Старая тетка, что из русской родни, приходила к Нате раз–два в неделю. Тетка не давала Нате ни копейки (жила на нищенскую пенсию), но зато убирала Нате жилье. Варила на три дня суп и кашу. И поплакав с часок, уходила. Плакала каждый раз с одними и теми же словами: мол, вот умру, и Ната погибнет.

— И проследить некому. Ох–ох. И в грязи зарастет, — старая Охо–хонюшка роняла слезу, уставившись в осеннее окно. Похоже, она слегка пробовала пристроить Нату ко мне, к интеллигенту–вдовцу; старуха упорно считала меня вдовцом. (Так ей хотелось. Я даже прикрикнул на нее как–то.)

В бомжатнике в тот вечер ссора на первом этаже у вьетнамцев. За стенами волна кошачьих взрыдов и стенаний (невыразимой тональности вскрики). Может, какой праздник у них?.. “Боюсь безобразий”, — говорит с испугом тетка.

И спрашивает меня:

— А ты чо перестал к нам ходить?

Беседуем.

А Ната тихо–тихо дует во флейту. Среди шумного и пьяного бомжатника она, казалось, только и живет, охраняемая свыше своей настойчивой жалобной флейтовой молитвой. Ведь женщина, мила лицом, боюсь, — рассуждает вслух тетка.

— Меня–то вам, может, больше других надо бояться, — засмеялся я.

Тетка испугалась:

— Да ты чо! ты чо!.. — перешла на шепот. — Ты проколешь ее, она ж станет несчастной. Как узнает про это дело, уже не удержишь. День и ночь будет хотеть — и что за жизнь для нее начнется?

— В этом гадюшнике как уцелеть! Кто–нибудь да сумеет.
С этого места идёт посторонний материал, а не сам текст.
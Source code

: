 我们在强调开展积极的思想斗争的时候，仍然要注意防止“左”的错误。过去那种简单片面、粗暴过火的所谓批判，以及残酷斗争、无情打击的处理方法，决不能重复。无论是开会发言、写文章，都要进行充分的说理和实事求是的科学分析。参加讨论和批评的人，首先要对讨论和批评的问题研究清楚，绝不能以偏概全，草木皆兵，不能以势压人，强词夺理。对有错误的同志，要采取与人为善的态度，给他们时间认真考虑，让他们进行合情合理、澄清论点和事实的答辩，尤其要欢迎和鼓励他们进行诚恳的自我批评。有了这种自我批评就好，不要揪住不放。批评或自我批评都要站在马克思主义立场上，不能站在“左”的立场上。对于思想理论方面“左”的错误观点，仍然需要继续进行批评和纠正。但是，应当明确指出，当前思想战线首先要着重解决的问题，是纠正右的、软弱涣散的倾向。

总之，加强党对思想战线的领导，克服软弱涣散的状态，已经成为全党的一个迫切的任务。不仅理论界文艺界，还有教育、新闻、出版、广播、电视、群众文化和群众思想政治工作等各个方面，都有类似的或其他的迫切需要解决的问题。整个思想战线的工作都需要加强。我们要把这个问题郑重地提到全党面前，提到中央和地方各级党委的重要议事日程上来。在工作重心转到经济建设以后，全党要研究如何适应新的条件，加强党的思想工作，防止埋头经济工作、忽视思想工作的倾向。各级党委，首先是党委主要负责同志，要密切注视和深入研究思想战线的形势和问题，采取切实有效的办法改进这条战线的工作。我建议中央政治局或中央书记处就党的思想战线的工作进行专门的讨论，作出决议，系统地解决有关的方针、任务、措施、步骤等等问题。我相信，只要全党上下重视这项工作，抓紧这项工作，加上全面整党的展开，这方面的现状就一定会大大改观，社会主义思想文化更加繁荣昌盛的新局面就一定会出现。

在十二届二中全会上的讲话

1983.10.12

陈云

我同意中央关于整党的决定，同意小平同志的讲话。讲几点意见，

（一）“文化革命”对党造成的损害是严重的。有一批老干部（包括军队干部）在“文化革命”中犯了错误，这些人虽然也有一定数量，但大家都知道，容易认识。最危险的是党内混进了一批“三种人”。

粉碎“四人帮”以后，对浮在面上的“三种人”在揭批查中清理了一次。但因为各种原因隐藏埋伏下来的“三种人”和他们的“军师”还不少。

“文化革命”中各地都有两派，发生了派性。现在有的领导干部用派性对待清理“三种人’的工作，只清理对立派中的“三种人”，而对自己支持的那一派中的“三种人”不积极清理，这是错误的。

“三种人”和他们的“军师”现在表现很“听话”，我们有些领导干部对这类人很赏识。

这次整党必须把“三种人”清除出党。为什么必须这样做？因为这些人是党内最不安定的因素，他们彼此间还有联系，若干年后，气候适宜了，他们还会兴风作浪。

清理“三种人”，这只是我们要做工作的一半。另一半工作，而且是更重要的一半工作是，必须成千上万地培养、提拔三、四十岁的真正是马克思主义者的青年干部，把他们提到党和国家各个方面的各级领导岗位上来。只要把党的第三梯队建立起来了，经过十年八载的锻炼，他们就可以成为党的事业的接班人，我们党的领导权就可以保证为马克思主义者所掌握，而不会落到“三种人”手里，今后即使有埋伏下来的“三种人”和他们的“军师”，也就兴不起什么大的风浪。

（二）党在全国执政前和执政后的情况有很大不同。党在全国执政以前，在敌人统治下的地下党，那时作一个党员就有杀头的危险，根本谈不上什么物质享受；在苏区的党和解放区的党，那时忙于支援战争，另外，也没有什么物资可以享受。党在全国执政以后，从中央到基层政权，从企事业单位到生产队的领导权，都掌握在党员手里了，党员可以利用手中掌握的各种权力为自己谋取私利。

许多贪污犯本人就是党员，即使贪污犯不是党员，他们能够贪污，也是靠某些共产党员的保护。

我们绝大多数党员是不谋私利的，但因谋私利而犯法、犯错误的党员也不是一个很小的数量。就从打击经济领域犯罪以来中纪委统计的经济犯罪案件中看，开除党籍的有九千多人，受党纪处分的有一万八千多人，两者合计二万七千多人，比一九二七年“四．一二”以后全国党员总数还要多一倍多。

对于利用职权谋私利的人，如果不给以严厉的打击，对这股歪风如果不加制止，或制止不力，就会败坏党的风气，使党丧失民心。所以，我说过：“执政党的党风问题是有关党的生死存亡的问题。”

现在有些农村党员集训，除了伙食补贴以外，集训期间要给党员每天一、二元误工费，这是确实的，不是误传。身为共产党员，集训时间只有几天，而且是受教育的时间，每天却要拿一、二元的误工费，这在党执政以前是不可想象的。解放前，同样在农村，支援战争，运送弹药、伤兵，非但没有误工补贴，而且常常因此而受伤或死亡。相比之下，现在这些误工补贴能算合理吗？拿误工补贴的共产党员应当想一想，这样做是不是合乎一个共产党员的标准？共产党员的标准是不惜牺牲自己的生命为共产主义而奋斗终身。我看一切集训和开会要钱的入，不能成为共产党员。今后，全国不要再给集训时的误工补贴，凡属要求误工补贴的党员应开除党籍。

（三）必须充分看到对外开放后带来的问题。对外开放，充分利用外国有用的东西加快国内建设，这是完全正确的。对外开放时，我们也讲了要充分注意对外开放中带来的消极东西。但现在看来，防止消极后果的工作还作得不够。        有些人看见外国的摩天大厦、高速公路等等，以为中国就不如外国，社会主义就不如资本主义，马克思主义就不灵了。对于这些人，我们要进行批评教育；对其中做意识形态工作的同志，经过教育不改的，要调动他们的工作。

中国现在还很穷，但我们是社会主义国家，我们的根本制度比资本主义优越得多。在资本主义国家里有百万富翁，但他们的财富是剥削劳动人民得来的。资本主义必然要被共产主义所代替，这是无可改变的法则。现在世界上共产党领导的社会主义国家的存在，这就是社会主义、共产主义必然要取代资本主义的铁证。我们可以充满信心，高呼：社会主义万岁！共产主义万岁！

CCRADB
— И–и, милый. А вот и не сумеет. Бог милостив.

Помолчали.

— Бог милостив, — повторила она. — Тридцать годков прожила. Еще десять проживет, а там и зариться на нее не станут... Забрала бы ее к себе, да больна уже хлопотать и съезжаться — сосудами болею. Больна! стара!

Она заплакала.

Ната вышла меня проводить. У самых дверей, у входа в бомжатник я провел ладонью по чуть вспыхнувшей ее щеке. Минута расставанья.

— Спокойной ночи.

Сказал ей, мол, больше вряд ли приду — и еще повторил, не приду, Ната удивилась:

— Почему?..

Я только пожал плечами. Еще минута.

Заглянул гостем к медсестре Марусе. Мы оба обрадовались — зачем бутылка? зачем принес? у меня же спирт! — бранила Маруся, толстенькая бочечка, такой она оказалась дома, без белого халата.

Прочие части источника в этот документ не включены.